Deux heures après j'étais en mer.

Cette conversation avait eu lieu le 25 février; le lendemain Napoléon quittait l'île d'Elbe.

CHAPITRE XXI

La nouvelle du départ de l'île d'Elbe cause une profonde sensation à Vienne.—Zèle intempestif de Bausset.—Paroles de l'empereur Alexandre.—Trouble dissimulé de Marie-Louise.—Propos de l'archiduc Jean.—Mme de Brignole gravement malade est administrée.—Marie-Louise se met sous la protection des alliés.—Déclaration du 13 mars.—Tracasseries policières.

Revenons à Schönbrunn où la nouvelle sensationnelle du départ de Napoléon de l'île d'Elbe a fini, comme nous l'avons vu, par arriver et par se répandre. A une époque où il n'existait ni chemin de fer, ni télégraphe électrique, les nouvelles étaient lentes à se propager, malgré la célérité que pouvaient déployer les courriers. Aussi à Vienne Gentz, qui se trouvait pourtant au nombre des mieux informés, n'apprit-il que le 7 mars, par un des plénipotentiaires de Prusse au Congrès, M. de Humboldt, l'événement qui allait mettre l'Europe entière en ébullition. A la date du 9 mars, mon grand-père, écrivant à sa femme, se faisait l'écho de cette nouvelle en ces termes:

«... Une nouvelle extraordinaire, arrivée hier, fait ici une sensation incroyable. C'est le départ de l'empereur Napoléon avec sa garde. On paraît ignorer ce qui a pu le porter à une entreprise si audacieuse, et de quel côté il s'est dirigé. L'agitation est poussée à l'extrême parmi les souverains, comme parmi les particuliers. Sans doute la même nouvelle sera parvenue en même temps à Paris. On est dans la plus grande impatience d'apprendre la suite de ce grand événement. Des troupes se dirigent sur l'Italie, et les armées de la coalition sont préparées à se remettre en campagne. Dieu nous préserve de malheurs! Le roi de Saxe est arrivé à Presbourg. Il se refuse a consentir à l'arrangement qui lui enlève la moitié de ses États. Lord Wellington et les princes de Talleyrand et Metternich sont allés le trouver pour le presser de céder à la nécessité. Cette circonstance, beaucoup moins cependant que la première, va contribuer à prolonger le Congrès. L'impératrice de Russie, néanmoins, est partie ce matin pour Munich. L'Empereur la suivra, dit-on, dans huit ou dix jours, si rien ne vient changer ses dispositions. L'impératrice d'Autriche est allée la reconduire jusqu'à trente lieues d'ici.
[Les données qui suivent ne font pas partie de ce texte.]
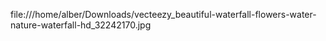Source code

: file:///home/alber/Downloads/vecteezy_beautiful-waterfall-flowers-water-nature-waterfall-hd_32242170.jpg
. . . . . . . . . . . . . . . . . . . . . . . . . . . . .
»Mme de Brignole va bien doucement, et il n'est donné à personne, jusqu'à présent, de prévoir l'issue de sa maladie. Elle résiste par sa force morale, car son corps est épuisé... C'est cette intégrité de ses facultés intellectuelles qui donne des espérances. Bausset est toujours cloué sur son lit; depuis quelques jours cependant, il éprouve plus de raideur et de nullité, dans ses jambes, que de douleur. Pour moi, chère amie, après l'Impératrice, je me porte le mieux; je n'ai que l'esprit malade...»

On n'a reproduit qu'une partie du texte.